Kew, though having a long royal history, at this time was virtually an offshoot of the Chelsea Physic Garden. George III needed a garden that might rival those in France although it could not possibly compete with the art of Versailles. Kew was selected and in 1772 Banks was put in charge, immediately opening up communication with Bouffon and Thouin.

Kew’s first head gardener was Scotsman William Aiton, formerly of the Chelsea Physic Garden, who was appointed in 1759 on Miller’s recommendation, the first nine acres being laid out according to Linnaeus’s sexual system of classification (Stearn 1961, p. xcix).

Major landmarks of plant cataloguing were achieved over the next few decades. In the mid 18th century the Third Earl of Bute had apparently desired that Kew gardens should ‘contain all the plants known on Earth’ (Powledge 2011, p. 743). But clearly Europe’s leading gardens were competing much earlier than this to hold the greatest number of different plants. In the 1660s the Jardin du Roi claimed about 4000 species (Stafleu 1969), probably the most extensive at this time, but by 1720 giving way to Leiden under Boerhaave with 5846 different kinds (Boerhaave 1720). Between 1730 and 1770 both the reputation and collection at the Chelsea Physic Garden grew until the species totalled about 5000 (Uglow 2005, p. 147). John Hills’s Hortus Kewensis of 1769, an inventory of Kew’s stock, listed about 600 species. Then, following the 1768 edition of Miller’s Gardener’s Dictionary came Aiton’s three-volume Hortus Kewensis in 1789, a monumental descriptive inventory of Kew’s living collections now under Banks’s influence totalling over 5,500 species. This was an invaluable horticultural record that included Linnaean Latin diagnoses (much of it was written by botanists Solander, Dryander and Brown) and annotated with dates of introduction etc. It included ‘… almost all the species then cultivated in England’ (Stearn 1961, pp. cvii-cviii). The 1813 edition of Hortus Kewensis had swelled to five volumes and over 11,000 species including about 300 from Australia indicating the further impact of Banks’s acquisitiveness (Turrill 1959, pp. 20-21, 23-24; Drayton 2000, p. 125). Though all these new plants arriving at Kew embellished His Majesty’s collection (Kew only became public in 1840) George III actually expended very little in their acquisition as royal patronage diminished in the regency period (McCracken 1997). The great encyclopaedist John Loudon Hortus Britannicus of 1830 lists around 30,000 species (see biodiversity Heritage Library).
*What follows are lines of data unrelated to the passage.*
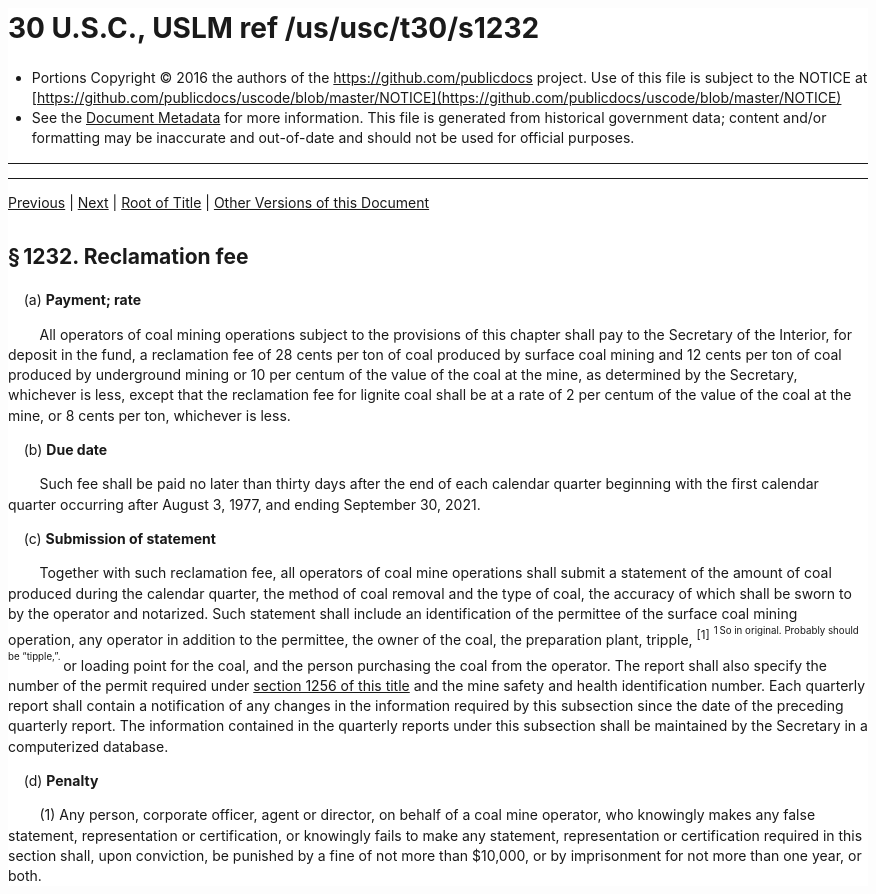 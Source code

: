 ---
---

# 30 U.S.C., USLM ref /us/usc/t30/s1232

* Portions Copyright © 2016 the authors of the https://github.com/publicdocs project.
  Use of this file is subject to the NOTICE at [https://github.com/publicdocs/uscode/blob/master/NOTICE](https://github.com/publicdocs/uscode/blob/master/NOTICE)
* See the [Document Metadata](././../../../../..//README.md) for more information.
  This file is generated from historical government data; content and/or formatting may be inaccurate and out-of-date and should not be used for official purposes.

----------
----------

[Previous](./../../../../..//us/usc/t30/ch25/schIV/m__us_usc_t30_s1231.md) | [Next](./../../../../..//us/usc/t30/ch25/schIV/m__us_usc_t30_s1233.md) | [Root of Title](./../../../../../) | [Other Versions of this Document](https://publicdocs.github.io/go/links?ns=uslm&ref=%2Fus%2Fusc%2Ft30%2Fs1232)

## § 1232. Reclamation fee

    (a) __Payment; rate__ 

        All operators of coal mining operations subject to the provisions of this chapter shall pay to the Secretary of the Interior, for deposit in the fund, a reclamation fee of 28 cents per ton of coal produced by surface coal mining and 12 cents per ton of coal produced by underground mining or 10 per centum of the value of the coal at the mine, as determined by the Secretary, whichever is less, except that the reclamation fee for lignite coal shall be at a rate of 2 per centum of the value of the coal at the mine, or 8 cents per ton, whichever is less.

    (b) __Due date__ 

        Such fee shall be paid no later than thirty days after the end of each calendar quarter beginning with the first calendar quarter occurring after August 3, 1977, and ending September 30, 2021.

    (c) __Submission of statement__ 

        Together with such reclamation fee, all operators of coal mine operations shall submit a statement of the amount of coal produced during the calendar quarter, the method of coal removal and the type of coal, the accuracy of which shall be sworn to by the operator and notarized. Such statement shall include an identification of the permittee of the surface coal mining operation, any operator in addition to the permittee, the owner of the coal, the preparation plant, tripple, <sup>\[1\]</sup>  <sup><sup> 1 So in original. Probably should be “tipple,”. </sup></sup>  or loading point for the coal, and the person purchasing the coal from the operator. The report shall also specify the number of the permit required under [section 1256 of this title][/us/usc/t30/s1256] and the mine safety and health identification number. Each quarterly report shall contain a notification of any changes in the information required by this subsection since the date of the preceding quarterly report. The information contained in the quarterly reports under this subsection shall be maintained by the Secretary in a computerized database.

    (d) __Penalty__ 

        (1) Any person, corporate officer, agent or director, on behalf of a coal mine operator, who knowingly makes any false statement, representation or certification, or knowingly fails to make any statement, representation or certification required in this section shall, upon conviction, be punished by a fine of not more than $10,000, or by imprisonment for not more than one year, or both.


[/us/usc/t30/s1256]: https://publicdocs.github.io/go/links?ns=uslm&ref=%2Fus%2Fusc%2Ft30%2Fs1256
[/us/usc/t26/s4121]: https://publicdocs.github.io/go/links?ns=uslm&ref=%2Fus%2Fusc%2Ft26%2Fs4121
[/us/usc/t30/s1235]: https://publicdocs.github.io/go/links?ns=uslm&ref=%2Fus%2Fusc%2Ft30%2Fs1235
[/us/usc/t30/s1234]: https://publicdocs.github.io/go/links?ns=uslm&ref=%2Fus%2Fusc%2Ft30%2Fs1234
[/us/usc/t30/s1240a/a]: https://publicdocs.github.io/go/links?ns=uslm&ref=%2Fus%2Fusc%2Ft30%2Fs1240a%2Fa
[/us/usc/t30/s1240a/b]: https://publicdocs.github.io/go/links?ns=uslm&ref=%2Fus%2Fusc%2Ft30%2Fs1240a%2Fb
[/us/usc/t30/s1240a/a]: https://publicdocs.github.io/go/links?ns=uslm&ref=%2Fus%2Fusc%2Ft30%2Fs1240a%2Fa
[/us/usc/t30/s1235]: https://publicdocs.github.io/go/links?ns=uslm&ref=%2Fus%2Fusc%2Ft30%2Fs1235
[/us/usc/t30/s1234]: https://publicdocs.github.io/go/links?ns=uslm&ref=%2Fus%2Fusc%2Ft30%2Fs1234
[/us/usc/t30/s1240a/a]: https://publicdocs.github.io/go/links?ns=uslm&ref=%2Fus%2Fusc%2Ft30%2Fs1240a%2Fa
[/us/usc/t30/s1240a/b]: https://publicdocs.github.io/go/links?ns=uslm&ref=%2Fus%2Fusc%2Ft30%2Fs1240a%2Fb
[/us/usc/t30/s1240a/a]: https://publicdocs.github.io/go/links?ns=uslm&ref=%2Fus%2Fusc%2Ft30%2Fs1240a%2Fa
[/us/usc/t30/s1233/a]: https://publicdocs.github.io/go/links?ns=uslm&ref=%2Fus%2Fusc%2Ft30%2Fs1233%2Fa
[/us/usc/t30/s1240a/a]: https://publicdocs.github.io/go/links?ns=uslm&ref=%2Fus%2Fusc%2Ft30%2Fs1240a%2Fa
[/us/usc/t30/s1257/c]: https://publicdocs.github.io/go/links?ns=uslm&ref=%2Fus%2Fusc%2Ft30%2Fs1257%2Fc
[/us/usc/t30/s1231/c/9]: https://publicdocs.github.io/go/links?ns=uslm&ref=%2Fus%2Fusc%2Ft30%2Fs1231%2Fc%2F9
[/us/usc/t30/s1240]: https://publicdocs.github.io/go/links?ns=uslm&ref=%2Fus%2Fusc%2Ft30%2Fs1240
[/us/usc/t30/s1233/a]: https://publicdocs.github.io/go/links?ns=uslm&ref=%2Fus%2Fusc%2Ft30%2Fs1233%2Fa
[/us/usc/t30/s1234]: https://publicdocs.github.io/go/links?ns=uslm&ref=%2Fus%2Fusc%2Ft30%2Fs1234
[/us/usc/t30/s1235]: https://publicdocs.github.io/go/links?ns=uslm&ref=%2Fus%2Fusc%2Ft30%2Fs1235
[/us/usc/t30/s1253]: https://publicdocs.github.io/go/links?ns=uslm&ref=%2Fus%2Fusc%2Ft30%2Fs1253
[/us/usc/t30/s1233/a]: https://publicdocs.github.io/go/links?ns=uslm&ref=%2Fus%2Fusc%2Ft30%2Fs1233%2Fa
[/us/usc/t30/s1268]: https://publicdocs.github.io/go/links?ns=uslm&ref=%2Fus%2Fusc%2Ft30%2Fs1268
[/us/usc/t30/s1234]: https://publicdocs.github.io/go/links?ns=uslm&ref=%2Fus%2Fusc%2Ft30%2Fs1234
[/us/usc/t30/s1233/a]: https://publicdocs.github.io/go/links?ns=uslm&ref=%2Fus%2Fusc%2Ft30%2Fs1233%2Fa
[/us/usc/t30/s1240a/a]: https://publicdocs.github.io/go/links?ns=uslm&ref=%2Fus%2Fusc%2Ft30%2Fs1240a%2Fa
[/us/usc/t30/s1233/a]: https://publicdocs.github.io/go/links?ns=uslm&ref=%2Fus%2Fusc%2Ft30%2Fs1233%2Fa
[/us/usc/t30/s1234]: https://publicdocs.github.io/go/links?ns=uslm&ref=%2Fus%2Fusc%2Ft30%2Fs1234
[/us/usc/t30/s1240a/a]: https://publicdocs.github.io/go/links?ns=uslm&ref=%2Fus%2Fusc%2Ft30%2Fs1240a%2Fa
[/us/usc/t30/s1240a/a]: https://publicdocs.github.io/go/links?ns=uslm&ref=%2Fus%2Fusc%2Ft30%2Fs1240a%2Fa
[/us/usc/t30/s1233/a]: https://publicdocs.github.io/go/links?ns=uslm&ref=%2Fus%2Fusc%2Ft30%2Fs1233%2Fa
[/us/usc/t30/s1240a/h/3]: https://publicdocs.github.io/go/links?ns=uslm&ref=%2Fus%2Fusc%2Ft30%2Fs1240a%2Fh%2F3
[/us/usc/t30/s1235]: https://publicdocs.github.io/go/links?ns=uslm&ref=%2Fus%2Fusc%2Ft30%2Fs1235
[/us/usc/t30/s1234]: https://publicdocs.github.io/go/links?ns=uslm&ref=%2Fus%2Fusc%2Ft30%2Fs1234
[/us/usc/t30/s1233/a]: https://publicdocs.github.io/go/links?ns=uslm&ref=%2Fus%2Fusc%2Ft30%2Fs1233%2Fa
[/us/usc/t30/s1259]: https://publicdocs.github.io/go/links?ns=uslm&ref=%2Fus%2Fusc%2Ft30%2Fs1259
[/us/usc/t30/s1233/a]: https://publicdocs.github.io/go/links?ns=uslm&ref=%2Fus%2Fusc%2Ft30%2Fs1233%2Fa
[/us/usc/t30/s1233/a/3]: https://publicdocs.github.io/go/links?ns=uslm&ref=%2Fus%2Fusc%2Ft30%2Fs1233%2Fa%2F3
[/us/usc/t30/s1233/a]: https://publicdocs.github.io/go/links?ns=uslm&ref=%2Fus%2Fusc%2Ft30%2Fs1233%2Fa
[/us/usc/t30/s1233/a]: https://publicdocs.github.io/go/links?ns=uslm&ref=%2Fus%2Fusc%2Ft30%2Fs1233%2Fa
[/us/usc/t30/s1235]: https://publicdocs.github.io/go/links?ns=uslm&ref=%2Fus%2Fusc%2Ft30%2Fs1235
[/us/usc/t30/s1234]: https://publicdocs.github.io/go/links?ns=uslm&ref=%2Fus%2Fusc%2Ft30%2Fs1234
[/us/usc/t30/s1233/a]: https://publicdocs.github.io/go/links?ns=uslm&ref=%2Fus%2Fusc%2Ft30%2Fs1233%2Fa
[/us/usc/t26/s9706/h/1]: https://publicdocs.github.io/go/links?ns=uslm&ref=%2Fus%2Fusc%2Ft26%2Fs9706%2Fh%2F1
[/us/usc/t30/s1236]: https://publicdocs.github.io/go/links?ns=uslm&ref=%2Fus%2Fusc%2Ft30%2Fs1236
[/us/usc/t26/s9701/a/5]: https://publicdocs.github.io/go/links?ns=uslm&ref=%2Fus%2Fusc%2Ft26%2Fs9701%2Fa%2F5
[/us/usc/t26/s9706/h/1]: https://publicdocs.github.io/go/links?ns=uslm&ref=%2Fus%2Fusc%2Ft26%2Fs9706%2Fh%2F1
[/us/usc/t26/s9706/h/3/A]: https://publicdocs.github.io/go/links?ns=uslm&ref=%2Fus%2Fusc%2Ft26%2Fs9706%2Fh%2F3%2FA
[/us/usc/t26/s9706/h/3/B]: https://publicdocs.github.io/go/links?ns=uslm&ref=%2Fus%2Fusc%2Ft26%2Fs9706%2Fh%2F3%2FB
[/us/usc/t26/s9706/h/3/C]: https://publicdocs.github.io/go/links?ns=uslm&ref=%2Fus%2Fusc%2Ft26%2Fs9706%2Fh%2F3%2FC
[/us/usc/t26/s9704/a]: https://publicdocs.github.io/go/links?ns=uslm&ref=%2Fus%2Fusc%2Ft26%2Fs9704%2Fa
[/us/usc/t26/s9701/c]: https://publicdocs.github.io/go/links?ns=uslm&ref=%2Fus%2Fusc%2Ft26%2Fs9701%2Fc
[/us/usc/t26/s9706]: https://publicdocs.github.io/go/links?ns=uslm&ref=%2Fus%2Fusc%2Ft26%2Fs9706
[/us/usc/t26/s9706]: https://publicdocs.github.io/go/links?ns=uslm&ref=%2Fus%2Fusc%2Ft26%2Fs9706
[/us/usc/t30/s1240a/h]: https://publicdocs.github.io/go/links?ns=uslm&ref=%2Fus%2Fusc%2Ft30%2Fs1240a%2Fh
[/us/pl/95/87/tIV]: https://publicdocs.github.io/go/links?ns=uslm&ref=%2Fus%2Fpl%2F95%2F87%2FtIV
[/us/stat/91/457]: https://publicdocs.github.io/go/links?ns=uslm&ref=%2Fus%2Fstat%2F91%2F457
[/us/pl/100/34/tI]: https://publicdocs.github.io/go/links?ns=uslm&ref=%2Fus%2Fpl%2F100%2F34%2FtI
[/us/stat/101/300]: https://publicdocs.github.io/go/links?ns=uslm&ref=%2Fus%2Fstat%2F101%2F300
[/us/pl/101/508/tVI]: https://publicdocs.github.io/go/links?ns=uslm&ref=%2Fus%2Fpl%2F101%2F508%2FtVI
[/us/stat/104/1388-290]: https://publicdocs.github.io/go/links?ns=uslm&ref=%2Fus%2Fstat%2F104%2F1388-290
[/us/pl/102/486/tXIX]: https://publicdocs.github.io/go/links?ns=uslm&ref=%2Fus%2Fpl%2F102%2F486%2FtXIX
[/us/stat/106/3056]: https://publicdocs.github.io/go/links?ns=uslm&ref=%2Fus%2Fstat%2F106%2F3056
[/us/pl/108/447/dE/tI]: https://publicdocs.github.io/go/links?ns=uslm&ref=%2Fus%2Fpl%2F108%2F447%2FdE%2FtI
[/us/stat/118/3068]: https://publicdocs.github.io/go/links?ns=uslm&ref=%2Fus%2Fstat%2F118%2F3068
[/us/pl/109/13/dA/tVI]: https://publicdocs.github.io/go/links?ns=uslm&ref=%2Fus%2Fpl%2F109%2F13%2FdA%2FtVI
[/us/stat/119/289]: https://publicdocs.github.io/go/links?ns=uslm&ref=%2Fus%2Fstat%2F119%2F289
[/us/pl/109/54/tI]: https://publicdocs.github.io/go/links?ns=uslm&ref=%2Fus%2Fpl%2F109%2F54%2FtI
[/us/stat/119/525]: https://publicdocs.github.io/go/links?ns=uslm&ref=%2Fus%2Fstat%2F119%2F525
[/us/pl/109/234/tVII]: https://publicdocs.github.io/go/links?ns=uslm&ref=%2Fus%2Fpl%2F109%2F234%2FtVII
[/us/stat/120/483]: https://publicdocs.github.io/go/links?ns=uslm&ref=%2Fus%2Fstat%2F120%2F483
[/us/pl/109/432/dC/tII]: https://publicdocs.github.io/go/links?ns=uslm&ref=%2Fus%2Fpl%2F109%2F432%2FdC%2FtII
[/us/stat/120/3008]: https://publicdocs.github.io/go/links?ns=uslm&ref=%2Fus%2Fstat%2F120%2F3008
[/us/pl/110/343/dC/tVI]: https://publicdocs.github.io/go/links?ns=uslm&ref=%2Fus%2Fpl%2F110%2F343%2FdC%2FtVI
[/us/stat/122/3911]: https://publicdocs.github.io/go/links?ns=uslm&ref=%2Fus%2Fstat%2F122%2F3911
[/us/pl/101/508]: https://publicdocs.github.io/go/links?ns=uslm&ref=%2Fus%2Fpl%2F101%2F508
[/us/pl/110/343]: https://publicdocs.github.io/go/links?ns=uslm&ref=%2Fus%2Fpl%2F110%2F343
[/us/pl/109/432]: https://publicdocs.github.io/go/links?ns=uslm&ref=%2Fus%2Fpl%2F109%2F432
[/us/pl/109/432]: https://publicdocs.github.io/go/links?ns=uslm&ref=%2Fus%2Fpl%2F109%2F432
[/us/pl/109/432]: https://publicdocs.github.io/go/links?ns=uslm&ref=%2Fus%2Fpl%2F109%2F432
[/us/pl/109/234]: https://publicdocs.github.io/go/links?ns=uslm&ref=%2Fus%2Fpl%2F109%2F234
[/us/pl/109/432]: https://publicdocs.github.io/go/links?ns=uslm&ref=%2Fus%2Fpl%2F109%2F432
[/us/pl/109/432]: https://publicdocs.github.io/go/links?ns=uslm&ref=%2Fus%2Fpl%2F109%2F432
[/us/usc/t30/s1231/e]: https://publicdocs.github.io/go/links?ns=uslm&ref=%2Fus%2Fusc%2Ft30%2Fs1231%2Fe
[/us/usc/t30/s1231/c/2]: https://publicdocs.github.io/go/links?ns=uslm&ref=%2Fus%2Fusc%2Ft30%2Fs1231%2Fc%2F2
[/us/pl/109/432]: https://publicdocs.github.io/go/links?ns=uslm&ref=%2Fus%2Fpl%2F109%2F432
[/us/pl/109/432]: https://publicdocs.github.io/go/links?ns=uslm&ref=%2Fus%2Fpl%2F109%2F432
[/us/pl/109/432]: https://publicdocs.github.io/go/links?ns=uslm&ref=%2Fus%2Fpl%2F109%2F432
[/us/pl/109/432]: https://publicdocs.github.io/go/links?ns=uslm&ref=%2Fus%2Fpl%2F109%2F432
[/us/pl/109/432]: https://publicdocs.github.io/go/links?ns=uslm&ref=%2Fus%2Fpl%2F109%2F432
[/us/pl/109/432]: https://publicdocs.github.io/go/links?ns=uslm&ref=%2Fus%2Fpl%2F109%2F432
[/us/pl/109/54]: https://publicdocs.github.io/go/links?ns=uslm&ref=%2Fus%2Fpl%2F109%2F54
[/us/pl/109/13]: https://publicdocs.github.io/go/links?ns=uslm&ref=%2Fus%2Fpl%2F109%2F13
[/us/pl/108/447]: https://publicdocs.github.io/go/links?ns=uslm&ref=%2Fus%2Fpl%2F108%2F447
[/us/pl/102/486]: https://publicdocs.github.io/go/links?ns=uslm&ref=%2Fus%2Fpl%2F102%2F486
[/us/pl/102/486]: https://publicdocs.github.io/go/links?ns=uslm&ref=%2Fus%2Fpl%2F102%2F486
[/us/pl/102/486]: https://publicdocs.github.io/go/links?ns=uslm&ref=%2Fus%2Fpl%2F102%2F486
[/us/pl/102/486]: https://publicdocs.github.io/go/links?ns=uslm&ref=%2Fus%2Fpl%2F102%2F486
[/us/pl/102/486]: https://publicdocs.github.io/go/links?ns=uslm&ref=%2Fus%2Fpl%2F102%2F486
[/us/pl/101/508]: https://publicdocs.github.io/go/links?ns=uslm&ref=%2Fus%2Fpl%2F101%2F508
[/us/pl/101/508]: https://publicdocs.github.io/go/links?ns=uslm&ref=%2Fus%2Fpl%2F101%2F508
[/us/usc/t30/s1256]: https://publicdocs.github.io/go/links?ns=uslm&ref=%2Fus%2Fusc%2Ft30%2Fs1256
[/us/pl/101/508]: https://publicdocs.github.io/go/links?ns=uslm&ref=%2Fus%2Fpl%2F101%2F508
[/us/pl/101/508]: https://publicdocs.github.io/go/links?ns=uslm&ref=%2Fus%2Fpl%2F101%2F508
[/us/usc/t26/s4121]: https://publicdocs.github.io/go/links?ns=uslm&ref=%2Fus%2Fusc%2Ft26%2Fs4121
[/us/pl/101/508]: https://publicdocs.github.io/go/links?ns=uslm&ref=%2Fus%2Fpl%2F101%2F508
[/us/pl/100/34]: https://publicdocs.github.io/go/links?ns=uslm&ref=%2Fus%2Fpl%2F100%2F34
[/us/pl/109/432/dC/tII]: https://publicdocs.github.io/go/links?ns=uslm&ref=%2Fus%2Fpl%2F109%2F432%2FdC%2FtII
[/us/stat/120/3008]: https://publicdocs.github.io/go/links?ns=uslm&ref=%2Fus%2Fstat%2F120%2F3008
[/us/pl/109/432/dC/tII]: https://publicdocs.github.io/go/links?ns=uslm&ref=%2Fus%2Fpl%2F109%2F432%2FdC%2FtII
[/us/stat/120/3008]: https://publicdocs.github.io/go/links?ns=uslm&ref=%2Fus%2Fstat%2F120%2F3008
[/us/pl/109/432/dC/tII]: https://publicdocs.github.io/go/links?ns=uslm&ref=%2Fus%2Fpl%2F109%2F432%2FdC%2FtII
[/us/stat/120/3008]: https://publicdocs.github.io/go/links?ns=uslm&ref=%2Fus%2Fstat%2F120%2F3008
[/us/pl/101/508]: https://publicdocs.github.io/go/links?ns=uslm&ref=%2Fus%2Fpl%2F101%2F508
[/us/pl/101/508/s6014]: https://publicdocs.github.io/go/links?ns=uslm&ref=%2Fus%2Fpl%2F101%2F508%2Fs6014
[/us/usc/t30/s1231]: https://publicdocs.github.io/go/links?ns=uslm&ref=%2Fus%2Fusc%2Ft30%2Fs1231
When Banks as a young man had moved from his country estate to London his new home was situated near the east corner of the Chelsea Physic Garden which became one of his favourite haunts. Here he met Philip Miller who acted as a horticultural mentor, explaining about plant collections and the excitement of introducing new species into cultivation while at the same time introducing Banks to the circle of eminent horticulturists, nurserymen, and collectors of the day among whom were botanist Daniel Solander and well-known The Vineyard nurseryman James Lee, colleague of Lewis Kennedy, John Bartram in America, Hans Sloane and many others (Minter 1994). Miller’s herbarium specimens, including copper-plate coloured engravings made by outstanding botanical artist Georg Ehret (1708-1770) completed during Miller’s curatorship, were purchased in 1774 by Banks and are now housed at the Natural History Museum, many serving as voucher specimens for plants cultivated in Britain for the first time (Uglow 2005, p. 146, Stearn in Le Rougetel 1990, pp. 185-186).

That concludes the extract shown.